In the application for the Lidl outlet it says that the traffic from the supermarket will be mitigated by the Central Link, and this indicates that there was an agenda to promote Central Link for purposes other than the reduction of pollution, the spokesman said.

The government, on the other hand, has a different story to tell, with Minister Borg highlighting the benefits of the projects in a press conference a few days ago.

“The uplift that Infrastructure Malta is carrying out across the country… is being appreciated by most,” Borg said.

Addressing the press on Wednesday, he added that though “we are not perfect and can continue to improve”. He said that, unlike the Nationalist Party in opposition, the government “listens to people’s concerns” and that in “wanting IM to be removed and thus the Central Link to stop” the PN has been “making a mistake and burying their heads in the sand.”

The project has been at the centre of controversy ever since it was announced in 2018, with protests being held by environmentalists and residents, mostly to express concern that many trees which lined the roads in the area were to be removed.

In one protest, people tied themselves to the trees, holding placards and forming human chains to object to the project. Some 500 trees were uprooted to make way for the project, with Infrastructure Malta saying that others were planted in replacement.

But this has not placated the residents.

“At the moment the Attard residents are worse off than they were before because the bad planning and the way the project is being done is resulting in having all the traffic passing at very high speed from the service roads,” the AREN representative said.
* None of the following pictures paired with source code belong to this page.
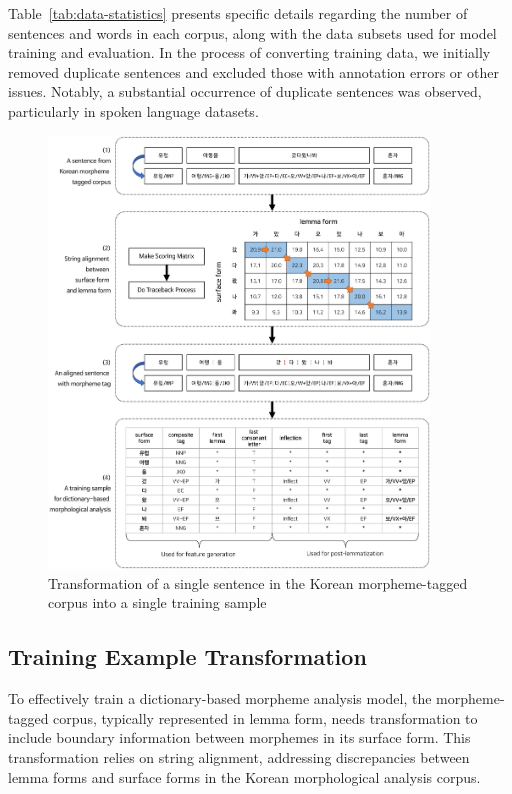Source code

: \documentclass[AMS,STIX2COL]{WileyNJD-v2}
\begin{document}
    Table~\ref{tab:data-statistics} presents specific details regarding the number of sentences and words in each corpus, along with the data subsets used for model training and evaluation.
    In the process of converting training data, we initially removed duplicate sentences and excluded those with annotation errors or other issues.
    Notably, a substantial occurrence of duplicate sentences was observed, particularly in spoken language datasets.

    \begin{figure}[ht]
        \centerline{\includegraphics[width=0.9\textwidth]{fig;sample-v3}}
        \caption{Transformation of a single sentence in the Korean morpheme-tagged corpus into a single training sample}
        \label{fig:sample}
    \end{figure}

    \subsection{Training Example Transformation}\label{subsec:training-example-transformation}

    To effectively train a dictionary-based morpheme analysis model, the morpheme-tagged corpus, typically represented in lemma form, needs transformation to include boundary information between morphemes in its surface form.
    This transformation relies on string alignment, addressing discrepancies between lemma forms and surface forms in the Korean morphological analysis corpus.
\end{document}
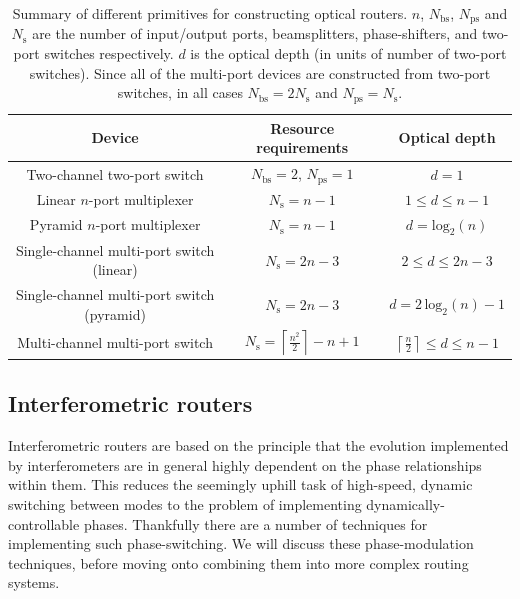 \documentclass[aps, rmp, twocolumn, amsmath, amssymb, nofootinbib, superscriptaddress, longbibliography, floatfix, table-of-contents, eqsecnum]{revtex4-1}
\renewcommand{\tablename}{ALG.}
\begin{document}
\begin{table}[!htb]
	\begin{tabular}{|c|c|c|}
		\hline
  		Device & Resource requirements & Optical depth \\
  		\hline
  		\hline
  		Two-channel two-port switch & \mbox{$N_\text{bs}=2$}, \mbox{$N_\text{ps}=1$} & \mbox{$d=1$} \\
  		Linear $n$-port multiplexer & \mbox{$N_\text{s}=n-1$} & \mbox{$1\leq d\leq n-1$} \\
  		Pyramid $n$-port multiplexer & \mbox{$N_\text{s}=n-1$} & \mbox{$d=\text{log}_2(n)$} \\
    	Single-channel multi-port switch (linear) & \mbox{$N_\text{s}=2n-3$} & \mbox{$2\leq d\leq 2n-3$} \\
  		Single-channel multi-port switch (pyramid) & \mbox{$N_\text{s}=2n-3$} & \mbox{$d=2\,\text{log}_2(n)-1$} \\
  		Multi-channel multi-port switch & \mbox{$N_\text{s} = \left\lceil \frac{n^2}{2}\right\rceil - n + 1$} & \mbox{$\left\lceil \frac{n}{2} \right\rceil \leq d\leq n-1$} \\
    	\hline
	\end{tabular}
	\caption{Summary of different primitives for constructing optical routers. $n$, $N_\text{bs}$, $N_\text{ps}$ and $N_\text{s}$ are the number of input/output ports, beamsplitters, phase-shifters, and two-port switches respectively. $d$ is the optical depth (in units of number of two-port switches). Since all of the multi-port devices are constructed from two-port switches, in all cases \mbox{$N_\text{bs} = 2 N_\text{s}$} and \mbox{$N_\text{ps} = N_\text{s}$}.} \label{tab:router_summary} 
\end{table}

\renewcommand{\tablename}{ALG.}

%
%

\subsection{Interferometric routers} 

Interferometric routers are based on the principle that the evolution implemented by interferometers are in general highly dependent on the phase relationships within them. This reduces the seemingly uphill task of high-speed, dynamic switching between modes to the problem of implementing dynamically-controllable phases. Thankfully there are a number of techniques for implementing such phase-switching. We will discuss these phase-modulation techniques, before moving onto combining them into more complex routing systems.
\end{document}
The residents of the area are being exposed to a higher risk of accidents.

“The way the project has been designed is not to facilitate traffic away from Attard but, on the contrary, it is an exercise of road widening and taking up agriculture land,” he said. “The Transport Ministry is simply not capable and competent to handle the projects they undertake”.

“We do not exclude that in the future that we will being this project up again and propose to a new government for it to be altered in such a way as to reduce its footprint as we have solutions and proposals to rehabilitate the agricultural land that has been taken up, and for which the farmers have not yet been compensated”.

The Central Link Project having taken up some 49,000 square metres of mostly agricultural land is a €55 million investment along the principal arterial road corridor in central Malta comprising of Mriehel, Birkirkara, Balzan, Attard and Ta’ Qali.